What to produce
Scan the material below for every line with the string "fish", and copy those lines.

Given data
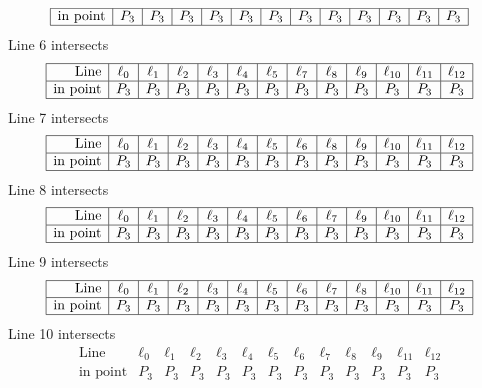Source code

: \documentclass{article}
\begin{document}
{$$\begin{array}{|r*{12}{|c}|}
\hline
\mbox{in point}  & P_{3} & P_{3} & P_{3} & P_{3} & P_{3} & P_{3} & P_{3} & P_{3} & P_{3} & P_{3} & P_{3} & P_{3}\\
\hline
\end{array}
$$
Line 6 intersects 
$$
\begin{array}{|r*{12}{|c}|}
\hline
\mbox{Line}  & \ell_{0} & \ell_{1} & \ell_{2} & \ell_{3} & \ell_{4} & \ell_{5} & \ell_{7} & \ell_{8} & \ell_{9} & \ell_{10} & \ell_{11} & \ell_{12}\\
\hline
\mbox{in point}  & P_{3} & P_{3} & P_{3} & P_{3} & P_{3} & P_{3} & P_{3} & P_{3} & P_{3} & P_{3} & P_{3} & P_{3}\\
\hline
\end{array}
$$
Line 7 intersects 
$$
\begin{array}{|r*{12}{|c}|}
\hline
\mbox{Line}  & \ell_{0} & \ell_{1} & \ell_{2} & \ell_{3} & \ell_{4} & \ell_{5} & \ell_{6} & \ell_{8} & \ell_{9} & \ell_{10} & \ell_{11} & \ell_{12}\\
\hline
\mbox{in point}  & P_{3} & P_{3} & P_{3} & P_{3} & P_{3} & P_{3} & P_{3} & P_{3} & P_{3} & P_{3} & P_{3} & P_{3}\\
\hline
\end{array}
$$
Line 8 intersects 
$$
\begin{array}{|r*{12}{|c}|}
\hline
\mbox{Line}  & \ell_{0} & \ell_{1} & \ell_{2} & \ell_{3} & \ell_{4} & \ell_{5} & \ell_{6} & \ell_{7} & \ell_{9} & \ell_{10} & \ell_{11} & \ell_{12}\\
\hline
\mbox{in point}  & P_{3} & P_{3} & P_{3} & P_{3} & P_{3} & P_{3} & P_{3} & P_{3} & P_{3} & P_{3} & P_{3} & P_{3}\\
\hline
\end{array}
$$
Line 9 intersects 
$$
\begin{array}{|r*{12}{|c}|}
\hline
\mbox{Line}  & \ell_{0} & \ell_{1} & \ell_{2} & \ell_{3} & \ell_{4} & \ell_{5} & \ell_{6} & \ell_{7} & \ell_{8} & \ell_{10} & \ell_{11} & \ell_{12}\\
\hline
\mbox{in point}  & P_{3} & P_{3} & P_{3} & P_{3} & P_{3} & P_{3} & P_{3} & P_{3} & P_{3} & P_{3} & P_{3} & P_{3}\\
\hline
\end{array}
$$
Line 10 intersects 
$$
\begin{array}{|r*{12}{|c}|}
\hline
\mbox{Line}  & \ell_{0} & \ell_{1} & \ell_{2} & \ell_{3} & \ell_{4} & \ell_{5} & \ell_{6} & \ell_{7} & \ell_{8} & \ell_{9} & \ell_{11} & \ell_{12}\\
\hline
\mbox{in point}  & P_{3} & P_{3} & P_{3} & P_{3} & P_{3} & P_{3} & P_{3} & P_{3} & P_{3} & P_{3} & P_{3} & P_{3}\\

\end{array}$$}
\end{document}
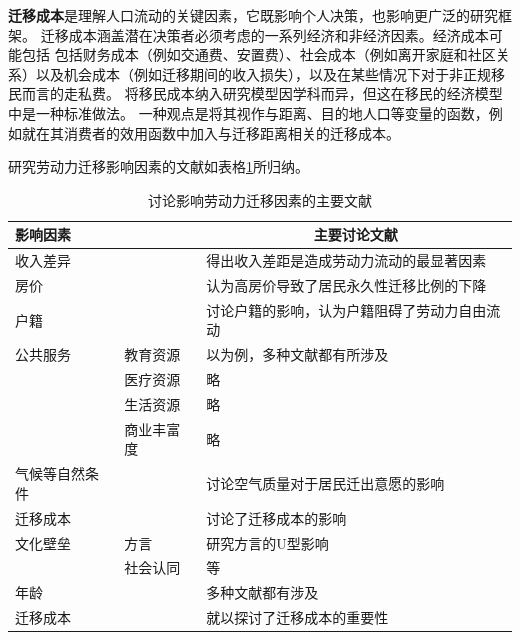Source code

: \documentclass[a4paper,12pt,oneside, fontset=mac]{ctexbook} %
\begin{document}
\textbf{迁移成本}是理解人口流动的关键因素，它既影响个人决策，也影响更广泛的研究框架。
迁移成本涵盖潜在决策者必须考虑的一系列经济和非经济因素。经济成本可能包括
包括财务成本（例如交通费、安置费）、社会成本（例如离开家庭和社区关系）以及机会成本（例如迁移期间的收入损失），以及在某些情况下对于非正规移民而言的走私费。
将移民成本纳入研究模型因学科而异，但这在移民的经济模型中是一种标准做法。 
一种观点是将其视作与距离、目的地人口等变量的函数，例如\cite{LiuChenHuiLaoDongLiLiuDongJiNengPiPeiYuDiQuJingJiChaiJu2022}就在其消费者的效用函数中加入与迁移距离相关的迁移成本。


研究劳动力迁移影响因素的文献如表格\ref{tab:影响劳动力迁移的因素}所归纳。

\begin{table}[!ht]
\centering
\caption{讨论影响劳动力迁移因素的主要文献}
\begin{tabularx}{\textwidth}{@{}llX@{}}
\toprule
\textbf{影响因素} &  & \multicolumn{1}{c}{\textbf{主要讨论文献}} \\ 
\midrule
收入差异 &  &  \cite{kennanEffectExpectedIncome2011}得出收入差距是造成劳动力流动的最显著因素\\
房价 &  &  \cite{ZhangLiFangJieRuHeYingXiangLaoDongLiLiuDong2017}认为高房价导致了居民永久性迁移比例的下降\\
户籍 &  & \cite{ngaiChinasMobilityBarriers2019}讨论户籍的影响，认为户籍阻碍了劳动力自由流动\\
公共服务 &  教育资源&  以\cite{XiaYiRanChengShiJianDeMengMuSanQianGongGongFuWuYingXiangLaoDongLiLiuXiangDeJingYanYanJiu2015}为例，多种文献都有所涉及\\
  & 医疗资源 & 略\\
  & 生活资源 & 略\\
  & 商业丰富度 & 略\\
气候等自然条件 &  &  \cite{HongDaYongDiWeiChaiYiGuaYingXingYuJiXiaoQiDaiKongQiWuRanYouZhiDeJuMinQianChuYiXiangFenYiYanJiu2016}讨论空气质量对于居民迁出意愿的影响\\
迁移成本 &  &  \cite{WangLiLiWoGuoRenKouQianYiChengBenChengShiGuiMoYuShengChanLu2020}讨论了迁移成本的影响\\
文化壁垒 & 方言 &  \cite{LiuYuYunLaoDongLiKuaFangYanLiuDongDeDaoUXingMoShi2015}研究方言的U型影响\\
  & 社会认同 &  \cite{ZhangWenHongChengShiXinYiMinSheHuiRenTongDeJieGouMoXing2009}等\\
年龄 & & 多种文献都有涉及\\
迁移成本 & & \cite{todaroModelLaborMigration1969}就以探讨了迁移成本的重要性\\
\bottomrule
\end{tabularx}
\label{tab:影响劳动力迁移的因素}
\end{table}
\end{document}
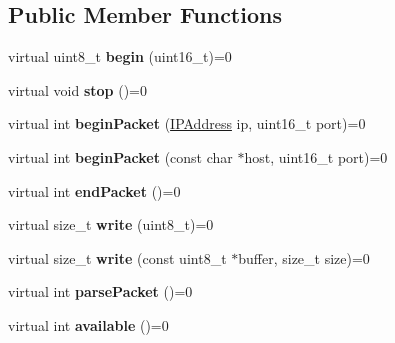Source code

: \subsection*{Public Member Functions}
\begin{DoxyCompactItemize}
\item 
\hypertarget{class_u_d_p_aff8ceabeed84b50fd4eb7983c840b884}{virtual uint8\-\_\-t {\bfseries begin} (uint16\-\_\-t)=0}\label{class_u_d_p_aff8ceabeed84b50fd4eb7983c840b884}

\item 
\hypertarget{class_u_d_p_a0efff8623a2fb79dad94a96dcf16d966}{virtual void {\bfseries stop} ()=0}\label{class_u_d_p_a0efff8623a2fb79dad94a96dcf16d966}

\item 
\hypertarget{class_u_d_p_aca9cf7ebfd153f44bfad5b912f44f5ca}{virtual int {\bfseries begin\-Packet} (\hyperlink{class_i_p_address}{I\-P\-Address} ip, uint16\-\_\-t port)=0}\label{class_u_d_p_aca9cf7ebfd153f44bfad5b912f44f5ca}

\item 
\hypertarget{class_u_d_p_a4a10e98e9ab6f30d132d5f42367bc780}{virtual int {\bfseries begin\-Packet} (const char $\ast$host, uint16\-\_\-t port)=0}\label{class_u_d_p_a4a10e98e9ab6f30d132d5f42367bc780}

\item 
\hypertarget{class_u_d_p_a25f2388b1c8e90cf5ada1141c9c13dfb}{virtual int {\bfseries end\-Packet} ()=0}\label{class_u_d_p_a25f2388b1c8e90cf5ada1141c9c13dfb}

\item 
\hypertarget{class_u_d_p_acde4db2f92186810af3493fd2c7535f0}{virtual size\-\_\-t {\bfseries write} (uint8\-\_\-t)=0}\label{class_u_d_p_acde4db2f92186810af3493fd2c7535f0}

\item 
\hypertarget{class_u_d_p_acd93fd9e345711179a5a2af3d46b8b81}{virtual size\-\_\-t {\bfseries write} (const uint8\-\_\-t $\ast$buffer, size\-\_\-t size)=0}\label{class_u_d_p_acd93fd9e345711179a5a2af3d46b8b81}

\item 
\hypertarget{class_u_d_p_a581c4bc112e7598a08a79c322e2c038f}{virtual int {\bfseries parse\-Packet} ()=0}\label{class_u_d_p_a581c4bc112e7598a08a79c322e2c038f}

\item 
\hypertarget{class_u_d_p_aebd60457902debb30b07971a16f24ebd}{virtual int {\bfseries available} ()=0}\label{class_u_d_p_aebd60457902debb30b07971a16f24ebd}


\end{DoxyCompactItemize}
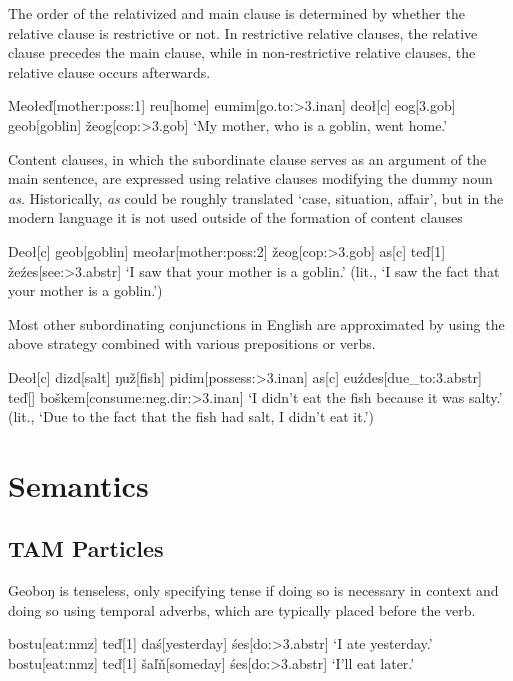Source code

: \documentclass[a4paper,11pt,oneside,openany]{memoir}
\newcommand{\vd}{ď}
\newcommand{\vz}{ž}
\newcommand{\vs}{š}
\newcommand{\vl}{ľ}
\newcommand{\vn}{ň}
\newcommand{\engma}{ŋ}
\begin{document}
The order of the relativized and main clause is determined by whether the relative clause is restrictive or not. In restrictive relative clauses, the relative clause precedes the main clause, while in non-restrictive relative clauses, the relative clause occurs afterwards.

\ex
\begingl
Meo\l e\vd[mother:{\sc poss:1}]
reu[home]
eumim[go.to:{\sc >3.inan}]
\nogloss{,}
deo{\l}[{\sc c}]
eog[{\sc 3.gob}]
geob[goblin]
\vz eog[\sc cop:>3.gob]
\glft `My mother, who is a goblin, went home.'
\endgl
\xe

Content clauses, in which the subordinate clause serves as an argument of the main sentence, are expressed using relative clauses modifying the dummy noun \textit{as}. Historically, \textit{as} could be roughly translated `case, situation, affair', but in the modern language it is not used outside of the formation of content clauses

\ex
\begingl
Deo{\l}[{\sc c}] 
geob[goblin]
meo\l ar[mother:{\sc poss:2}]
\vz eog[\sc cop:>3.gob]
\nogloss{,}
as[{\sc c}]
te{\vd}[1]
\vz e\'zes[see:{\sc >3.abstr}]
\glft `I saw that your mother is a goblin.' (lit., `I saw the fact that your mother is a goblin.')
\endgl
\xe

Most other subordinating conjunctions in English are approximated by using the above strategy combined with various prepositions or verbs.

\ex 
\begingl
Deo\l[\sc c]
dizd[salt]
\engma u\vz[fish]
pidim[possess:{\sc >3.inan}]
\nogloss{,}
as[\sc c]
euźdes[due\_to:{\sc 3.abstr}]
te\vd[] 
bo\vs kem[consume:{\sc neg.dir:>3.inan}]
\glft `I didn't eat the fish because it was salty.' (lit., `Due to the fact that the fish had salt, I didn't eat it.')
\endgl
\xe 

\chapter{Semantics}

\section{TAM Particles}

Geobo{\engma} is tenseless, only specifying tense if doing so is necessary in context and doing so using temporal adverbs, which are typically placed before the verb.

\pex 
\a 
\begingl 
bostu[eat:{\sc nmz}]
te\vd[1]
da\'s[yesterday]
\'ses[do:{\sc >3.abstr}]
\glft `I ate yesterday.'
\endgl
\a 
\begingl 
bostu[eat:{\sc nmz}]
te\vd[1]
\vs a\vl\vn[someday]
\'ses[do:{\sc >3.abstr}]
\glft `I'll eat later.'
\endgl 
\xe
\end{document}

Answer
\engma u\vz[fish]
\glft `I didn't eat the fish because it was salty.' (lit., `Due to the fact that the fish had salt, I didn't eat it.')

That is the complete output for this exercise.